Re: Dell-Oracle-Linux: Anyone else run this...because its not working for us!
From: Mark Brinsmead <mark.brinsmead@xxxxxxx>
To: tomday2@xxxxxxxxx
Date: Mon, 12 Dec 2005 00:48:00 -0700
Thomas,
I don't "buy" your explanation, at least not as far as SCNs and
checkpoints are concerned. Yeah, they generate I/O, but not usually a
lot of it. Of course, that doesn't make the problems you have
experienced *any* less real. (Nor any less disconcerting...)
It strikes me as much more likely that the controller (or even more
likely the device driver) is having trouble with *very* high volume I/O
requests -- maybe with multiple overlapping I/Os. (This is all
guesswork, of course.) A subtle error in the kernel locking / mutual
exclusion operations in the device driver could easily result in errors
that manifest only under very high I/O conditions -- and maybe even only
on multi-processor systems.
I think I recall others contributing to this thread saying that these
errors are unique to Linux -- that is consistent with a device driver
problem rather than a hardware problem. Has *anybody* out there
experienced problems with Dell PERC controllers under Windows?

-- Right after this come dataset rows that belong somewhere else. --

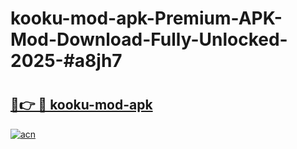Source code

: # kooku-mod-apk-Premium-APK-Mod-Download-Fully-Unlocked-2025-#a8jh7

# <h2><a href="https://bedroomkl.my?title=kooku-mod-apk&ref=1AP">🔗👉 🔴 kooku-mod-apk</a></h2>

[![acn](https://github.com/user-attachments/assets/0f9c940e-d8b0-45ae-aac7-cd30a18b3e1c)](https://bedroomkl.my?title=kooku-mod-apk&ref=1AP)

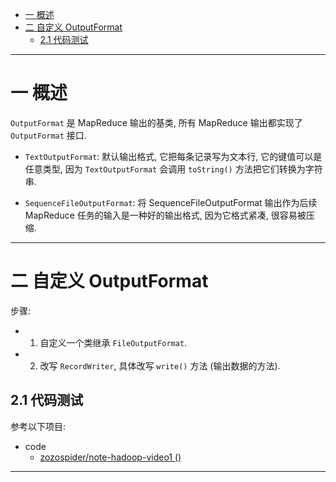 
- [一 概述](#一-概述)
- [二 自定义 OutputFormat](#二-自定义-outputformat)
    - [2.1 代码测试](#21-代码测试)

---

# 一 概述

`OutputFormat` 是 MapReduce 输出的基类, 所有 MapReduce 输出都实现了 `OutputFormat` 接口.

- `TextOutputFormat`: 默认输出格式, 它把每条记录写为文本行, 它的键值可以是任意类型, 因为 `TextOutputFormat` 会调用 `toString()` 方法把它们转换为字符串.

- `SequenceFileOutputFormat`: 将 SequenceFileOutputFormat 输出作为后续 MapReduce 任务的输入是一种好的输出格式, 因为它格式紧凑, 很容易被压缩.

---

# 二 自定义 OutputFormat

步骤:
- 1. 自定义一个类继承 `FileOutputFormat`.
- 2. 改写 `RecordWriter`, 具体改写 `write()` 方法 (输出数据的方法).

## 2.1 代码测试

参考以下项目:

- code
  - [zozospider/note-hadoop-video1 ()](https://github.com/zozospider/note-hadoop-video1)

---
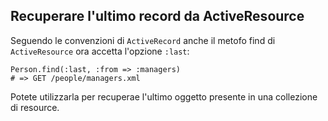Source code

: ## Recuperare l'ultimo record da ActiveResource

Seguendo le convenzioni di `ActiveRecord` anche il metofo find di `ActiveResource` ora accetta l'opzione `:last`:

	Person.find(:last, :from => :managers)
	# => GET /people/managers.xml

Potete utilizzarla per recuperae l'ultimo oggetto presente in una collezione di resource.
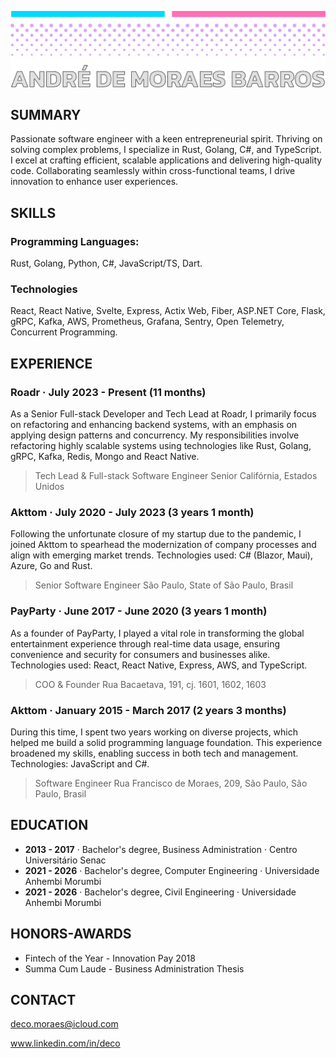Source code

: ![Header](https://raw.githubusercontent.com/decomoraes/decomoraes/main/deco-header.webp)

## SUMMARY

Passionate software engineer with a keen entrepreneurial spirit. Thriving on solving complex problems, I specialize in Rust, Golang, C#, and TypeScript. I excel at crafting efficient, scalable applications and delivering high-quality code. Collaborating seamlessly within cross-functional teams, I drive innovation to enhance user experiences.

## SKILLS

### Programming Languages:
Rust, Golang, Python, C#, JavaScript/TS, Dart.

### Technologies
React, React Native, Svelte, Express, Actix Web, Fiber, ASP.NET Core, Flask, gRPC, Kafka, AWS, Prometheus, Grafana, Sentry, Open Telemetry, Concurrent Programming.

## EXPERIENCE

### Roadr · July 2023 - Present (11 months)
As a Senior Full-stack Developer and Tech Lead at Roadr, I primarily focus on refactoring and enhancing backend systems, with an emphasis on applying design patterns and concurrency. My responsibilities involve refactoring highly scalable systems using technologies like Rust, Golang, gRPC, Kafka, Redis, Mongo and React Native.
> Tech Lead & Full-stack Software Engineer Senior 
> Califórnia, Estados Unidos

### Akttom · July 2020 - July 2023 (3 years 1 month)
Following the unfortunate closure of my startup due to the pandemic, I joined Akttom to spearhead the modernization of company processes and align with emerging market trends. Technologies used: C# (Blazor, Maui), Azure, Go and Rust.
> Senior Software Engineer
> São Paulo, State of São Paulo, Brasil

### PayParty · June 2017 - June 2020 (3 years 1 month)
As a founder of PayParty, I played a vital role in transforming the global entertainment experience through real-time data usage, ensuring convenience and security for consumers and businesses alike. Technologies used: React, React Native, Express, AWS, and TypeScript.
> COO & Founder
> Rua Bacaetava, 191, cj. 1601, 1602, 1603

### Akttom · January 2015 - March 2017 (2 years 3 months)
During this time, I spent two years working on diverse projects, which helped me build a solid programming language foundation. This experience broadened my skills, enabling success in both tech and management. Technologies: JavaScript and C#.
> Software Engineer
> Rua Francisco de Moraes, 209, São Paulo, São Paulo, Brasil

## EDUCATION

- **2013 - 2017** · Bachelor's degree, Business Administration · Centro Universitário Senac
- **2021 - 2026** · Bachelor's degree, Computer Engineering · Universidade Anhembi Morumbi
- **2021 - 2026** · Bachelor's degree, Civil Engineering · Universidade Anhembi Morumbi

## HONORS-AWARDS

- Fintech of the Year - Innovation Pay 2018
- Summa Cum Laude - Business Administration Thesis

## CONTACT

deco.moraes@icloud.com

www.linkedin.com/in/deco


<!--
**decomoraes/decomoraes** is a ✨ _special_ ✨ repository because its `README.md` (this file) appears on your GitHub profile.

Here are some ideas to get you started:

- 🔭 I’m currently working on ...
- 🌱 I’m currently learning ...
- 👯 I’m looking to collaborate on ...
- 🤔 I’m looking for help with ...
- 💬 Ask me about ...
- 📫 How to reach me: ...
- 😄 Pronouns: ...
- ⚡ Fun fact: ...
-->
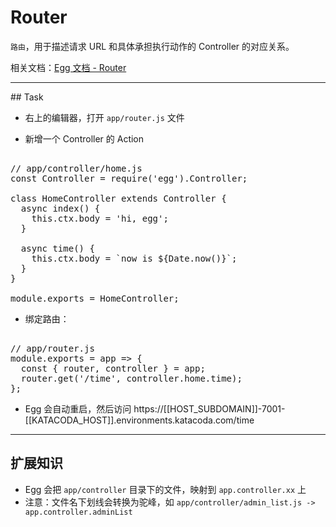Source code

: # Router

`路由`，用于描述请求 URL 和具体承担执行动作的 Controller 的对应关系。

相关文档：[Egg 文档 - Router](https://eggjs.app/zh-cn/basics/router.html)

---

## Task

- 右上的编辑器，打开 `app/router.js` 文件

- 新增一个 Controller 的 Action

<pre class="file" data-filename="app.js" data-target="replace">

// app/controller/home.js
const Controller = require('egg').Controller;

class HomeController extends Controller {
  async index() {
    this.ctx.body = 'hi, egg';
  }

  async time() {
    this.ctx.body = `now is ${Date.now()}`;
  }
}

module.exports = HomeController;
</pre>

- 绑定路由：

<pre class="file" data-filename="app.js" data-target="replace">

// app/router.js
module.exports = app => {
  const { router, controller } = app;
  router.get('/time', controller.home.time);
};
</pre>

- Egg 会自动重启，然后访问 https://[[HOST_SUBDOMAIN]]-7001-[[KATACODA_HOST]].environments.katacoda.com/time

---

## 扩展知识

- Egg 会把 `app/controller` 目录下的文件，映射到 `app.controller.xx` 上
- 注意：文件名下划线会转换为驼峰，如 `app/controller/admin_list.js -> app.controller.adminList`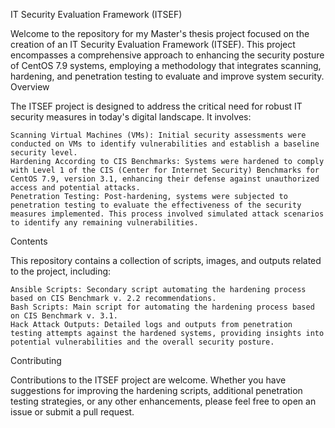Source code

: IT Security Evaluation Framework (ITSEF)

Welcome to the repository for my Master's thesis project focused on the creation of an IT Security Evaluation Framework (ITSEF). This project encompasses a comprehensive approach to enhancing the security posture of CentOS 7.9 systems, employing a methodology that integrates scanning, hardening, and penetration testing to evaluate and improve system security.
Overview

The ITSEF project is designed to address the critical need for robust IT security measures in today's digital landscape. It involves:

    Scanning Virtual Machines (VMs): Initial security assessments were conducted on VMs to identify vulnerabilities and establish a baseline security level.
    Hardening According to CIS Benchmarks: Systems were hardened to comply with Level 1 of the CIS (Center for Internet Security) Benchmarks for CentOS 7.9, version 3.1, enhancing their defense against unauthorized access and potential attacks.
    Penetration Testing: Post-hardening, systems were subjected to penetration testing to evaluate the effectiveness of the security measures implemented. This process involved simulated attack scenarios to identify any remaining vulnerabilities.

Contents

This repository contains a collection of scripts, images, and outputs related to the project, including:

    Ansible Scripts: Secondary script automating the hardening process based on CIS Benchmark v. 2.2 recommendations.
    Bash Scripts: Main script for automating the hardening process based on CIS Benchmark v. 3.1.
    Hack Attack Outputs: Detailed logs and outputs from penetration testing attempts against the hardened systems, providing insights into potential vulnerabilities and the overall security posture.

Contributing

Contributions to the ITSEF project are welcome. Whether you have suggestions for improving the hardening scripts, additional penetration testing strategies, or any other enhancements, please feel free to open an issue or submit a pull request.
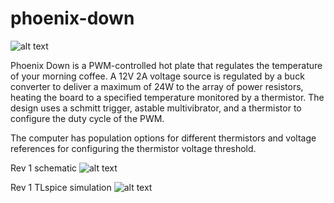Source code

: # phoenix-down

![alt text](https://github.com/DanielDW5555/phoniex-down/blob/main/photos/PCBA.PNG)

Phoenix Down is a PWM-controlled hot plate that regulates the temperature of your morning coffee. A 12V 2A voltage source is regulated by a buck converter to deliver a maximum of 24W to the array of power resistors, heating the board to a specified temperature monitored by a thermistor. The design uses a schmitt trigger, astable multivibrator, and a thermistor to configure the duty cycle of the PWM.

The computer has population options for different thermistors and voltage references for configuring the thermistor voltage threshold.

Rev 1 schematic
![alt text](https://github.com/DanielDW5555/phoniex-down/blob/main/photos/sch.PNG)

Rev 1 TLspice simulation
![alt text](https://github.com/DanielDW5555/phoniex-down/blob/main/photos/LTspice.PNG)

As for people suffering problems under Linux, are there any other
commonalities? For example, async I/O, or direct I/O? Does the problem
go away (or reduce in frequency) if you mount filesystems with the
'noatime' option? (It is my theory that maintaining "access" times on
datafiles will generate *far* more I/Os than database checkpoints will;
in fact if I'm not mistaken, this could nearly double effective I/O
levels. I have done *nothing* whatsoever to *verify* that theory,
though, so I'll apologise in advance if it proves to be less than
entirely correct.)
Oh well, this is all wild speculation -- and I hope I'm not just
wasting everybody's time -- but maybe there's something here that
somebody might find helpful. (But sadly, there's probably not...) In
the meantime, I'm going to stat talking to my SA's (and "architects")
about PERC controllers...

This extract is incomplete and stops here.